Records for this exercise =
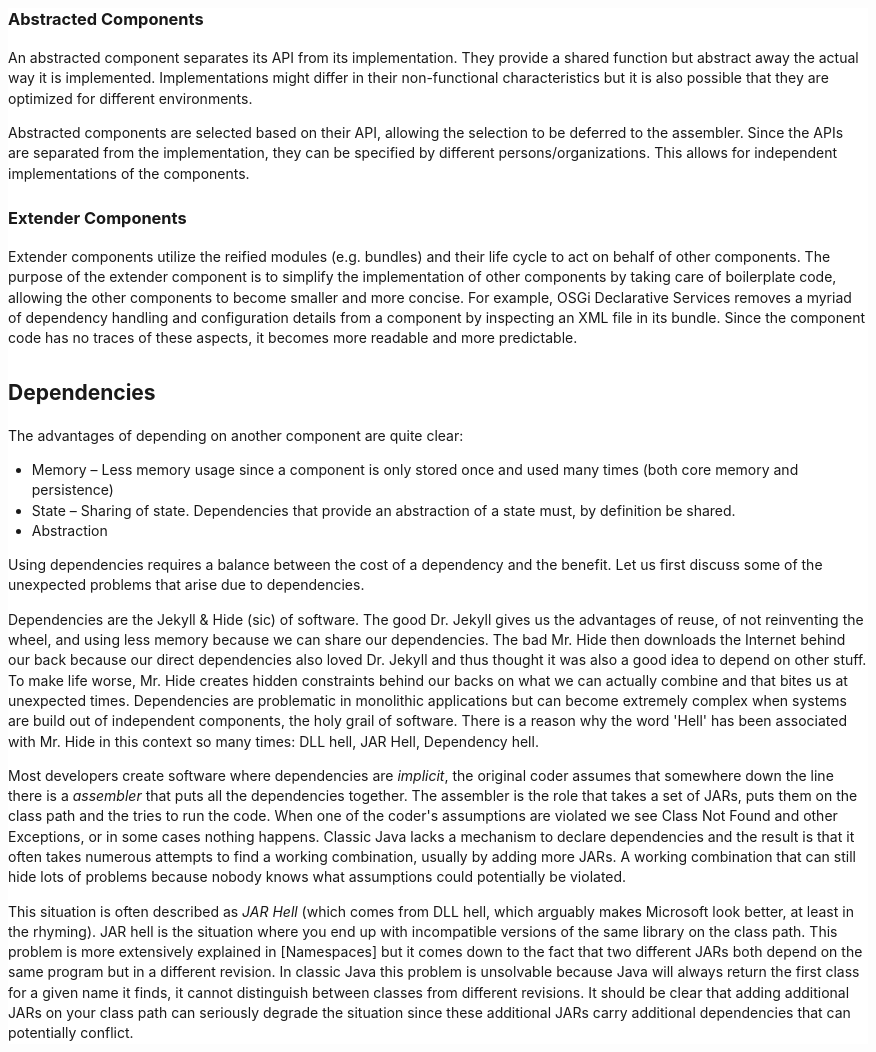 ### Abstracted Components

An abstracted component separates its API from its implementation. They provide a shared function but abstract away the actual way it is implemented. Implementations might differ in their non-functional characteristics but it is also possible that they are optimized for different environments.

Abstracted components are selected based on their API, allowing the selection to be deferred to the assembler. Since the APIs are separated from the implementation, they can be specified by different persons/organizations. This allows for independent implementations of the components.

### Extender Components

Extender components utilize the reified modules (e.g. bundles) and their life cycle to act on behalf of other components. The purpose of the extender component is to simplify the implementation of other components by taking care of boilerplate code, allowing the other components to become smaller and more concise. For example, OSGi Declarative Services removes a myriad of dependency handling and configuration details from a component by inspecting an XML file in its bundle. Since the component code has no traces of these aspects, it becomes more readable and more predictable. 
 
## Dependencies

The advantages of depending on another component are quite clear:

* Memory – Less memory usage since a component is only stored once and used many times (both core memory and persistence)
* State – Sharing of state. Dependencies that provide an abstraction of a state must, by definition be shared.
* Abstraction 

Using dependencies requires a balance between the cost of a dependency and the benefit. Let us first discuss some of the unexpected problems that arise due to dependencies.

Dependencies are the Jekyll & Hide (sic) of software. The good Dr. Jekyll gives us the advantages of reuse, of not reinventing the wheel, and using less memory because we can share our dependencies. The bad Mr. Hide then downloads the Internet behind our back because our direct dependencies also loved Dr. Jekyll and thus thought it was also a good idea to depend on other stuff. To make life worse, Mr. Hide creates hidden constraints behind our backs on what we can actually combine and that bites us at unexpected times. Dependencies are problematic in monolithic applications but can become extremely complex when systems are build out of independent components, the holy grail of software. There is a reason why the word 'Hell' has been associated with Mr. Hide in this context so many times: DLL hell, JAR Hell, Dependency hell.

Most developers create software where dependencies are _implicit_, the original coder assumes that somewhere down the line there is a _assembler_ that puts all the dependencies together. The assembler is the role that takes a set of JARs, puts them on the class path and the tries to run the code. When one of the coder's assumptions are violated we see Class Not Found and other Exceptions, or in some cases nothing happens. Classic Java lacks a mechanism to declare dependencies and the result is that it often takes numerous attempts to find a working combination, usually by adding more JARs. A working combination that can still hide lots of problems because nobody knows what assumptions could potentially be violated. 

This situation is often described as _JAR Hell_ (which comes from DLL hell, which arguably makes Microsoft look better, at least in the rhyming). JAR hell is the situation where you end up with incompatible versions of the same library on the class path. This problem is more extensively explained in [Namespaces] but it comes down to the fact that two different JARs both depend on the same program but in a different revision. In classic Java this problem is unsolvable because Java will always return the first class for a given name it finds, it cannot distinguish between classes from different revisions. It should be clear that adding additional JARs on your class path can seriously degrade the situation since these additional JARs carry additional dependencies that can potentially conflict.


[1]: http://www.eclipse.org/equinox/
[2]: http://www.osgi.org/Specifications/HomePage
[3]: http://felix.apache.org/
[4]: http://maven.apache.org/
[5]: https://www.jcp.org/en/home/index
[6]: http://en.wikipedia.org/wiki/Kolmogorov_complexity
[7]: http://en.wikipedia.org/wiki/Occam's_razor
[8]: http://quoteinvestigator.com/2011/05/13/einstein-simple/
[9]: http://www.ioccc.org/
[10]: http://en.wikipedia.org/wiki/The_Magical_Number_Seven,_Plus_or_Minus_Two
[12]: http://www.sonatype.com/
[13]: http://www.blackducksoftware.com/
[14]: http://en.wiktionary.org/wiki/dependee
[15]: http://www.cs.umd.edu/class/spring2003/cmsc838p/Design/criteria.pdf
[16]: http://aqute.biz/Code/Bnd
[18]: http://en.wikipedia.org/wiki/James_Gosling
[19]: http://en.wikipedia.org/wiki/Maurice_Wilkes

Assignment =
Within the listing above, give again exactly every line from the line with "Abstracted components are" through the line with "### Extender Components", both included, and no other line.

Expected output =
Abstracted components are selected based on their API, allowing the selection to be deferred to the assembler. Since the APIs are separated from the implementation, they can be specified by different persons/organizations. This allows for independent implementations of the components.

### Extender Components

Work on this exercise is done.